-- Excerpted data --

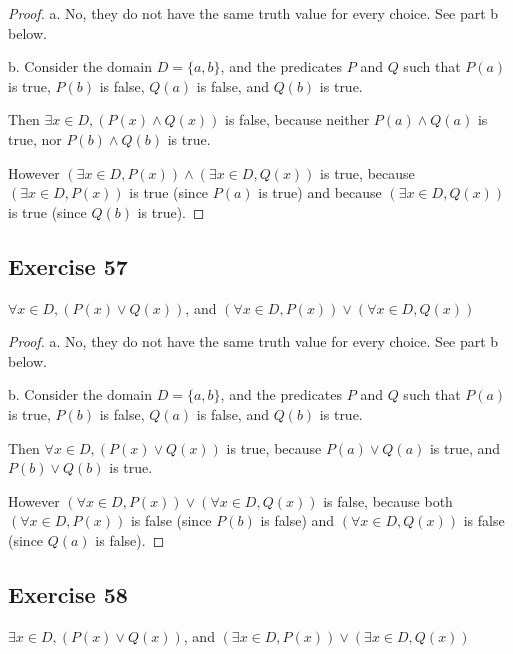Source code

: \documentclass[14pt]{extarticle}
\newcommand{\fa}{\forall}
\newcommand{\te}{\exists}
\begin{document}
\begin{proof}
a. No, they do not have the same truth value for every choice. See part b below.

b. Consider the domain $D = \{a, b\}$, and the predicates $P$ and $Q$ such that $P(a)$ is true, $P(b)$ is false, $Q(a)$ is false, and $Q(b)$ is true.

Then $\te x \in D, (P(x) \wedge Q(x))$ is false, because neither $P(a) \wedge Q(a)$ is true, nor $P(b) \wedge Q(b)$ is true.

However $(\te x \in D, P(x)) \wedge (\te x \in D, Q(x))$ is true, because $(\te x \in D, P(x))$ is true (since $P(a)$ is true) and because $(\te x \in D, Q(x))$ is true (since $Q(b)$ is true).
\end{proof}

\subsection{Exercise 57}
$\fa x \in D, (P(x) \vee Q(x))$, and $(\fa x \in D, P(x)) \vee (\fa x \in D, Q(x))$

\begin{proof}
a. No, they do not have the same truth value for every choice. See part b below.

b. Consider the domain $D = \{a, b\}$, and the predicates $P$ and $Q$ such that $P(a)$ is true, $P(b)$ is false, $Q(a)$ is false, and $Q(b)$ is true.

Then $\fa x \in D, (P(x) \vee Q(x))$ is true, because $P(a) \vee Q(a)$ is true, and $P(b) \vee Q(b)$ is true.

However $(\fa x \in D, P(x)) \vee (\fa x \in D, Q(x))$ is false, because both $(\fa x \in D, P(x))$ is false (since $P(b)$ is false) and $(\fa x \in D, Q(x))$ is false (since $Q(a)$ is false).
\end{proof}

\subsection{Exercise 58}
$\te x \in D, (P(x) \vee Q(x))$, and $(\te x \in D, P(x)) \vee (\te x \in D, Q(x))$
\end{document}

-- Work to complete --
A word-for-word transcript of the entries above is needed, with pictures removed.

-- Result below --
Source code

: \documentclass[14pt]{extarticle}
\newcommand{\fa}{\forall}
\newcommand{\te}{\exists}
\begin{document}
\begin{proof}
a. No, they do not have the same truth value for every choice. See part b below.

b. Consider the domain $D = \{a, b\}$, and the predicates $P$ and $Q$ such that $P(a)$ is true, $P(b)$ is false, $Q(a)$ is false, and $Q(b)$ is true.

Then $\te x \in D, (P(x) \wedge Q(x))$ is false, because neither $P(a) \wedge Q(a)$ is true, nor $P(b) \wedge Q(b)$ is true.

However $(\te x \in D, P(x)) \wedge (\te x \in D, Q(x))$ is true, because $(\te x \in D, P(x))$ is true (since $P(a)$ is true) and because $(\te x \in D, Q(x))$ is true (since $Q(b)$ is true).
\end{proof}

\subsection{Exercise 57}
$\fa x \in D, (P(x) \vee Q(x))$, and $(\fa x \in D, P(x)) \vee (\fa x \in D, Q(x))$

\begin{proof}
a. No, they do not have the same truth value for every choice. See part b below.

b. Consider the domain $D = \{a, b\}$, and the predicates $P$ and $Q$ such that $P(a)$ is true, $P(b)$ is false, $Q(a)$ is false, and $Q(b)$ is true.

Then $\fa x \in D, (P(x) \vee Q(x))$ is true, because $P(a) \vee Q(a)$ is true, and $P(b) \vee Q(b)$ is true.

However $(\fa x \in D, P(x)) \vee (\fa x \in D, Q(x))$ is false, because both $(\fa x \in D, P(x))$ is false (since $P(b)$ is false) and $(\fa x \in D, Q(x))$ is false (since $Q(a)$ is false).
\end{proof}

\subsection{Exercise 58}
$\te x \in D, (P(x) \vee Q(x))$, and $(\te x \in D, P(x)) \vee (\te x \in D, Q(x))$
\end{document}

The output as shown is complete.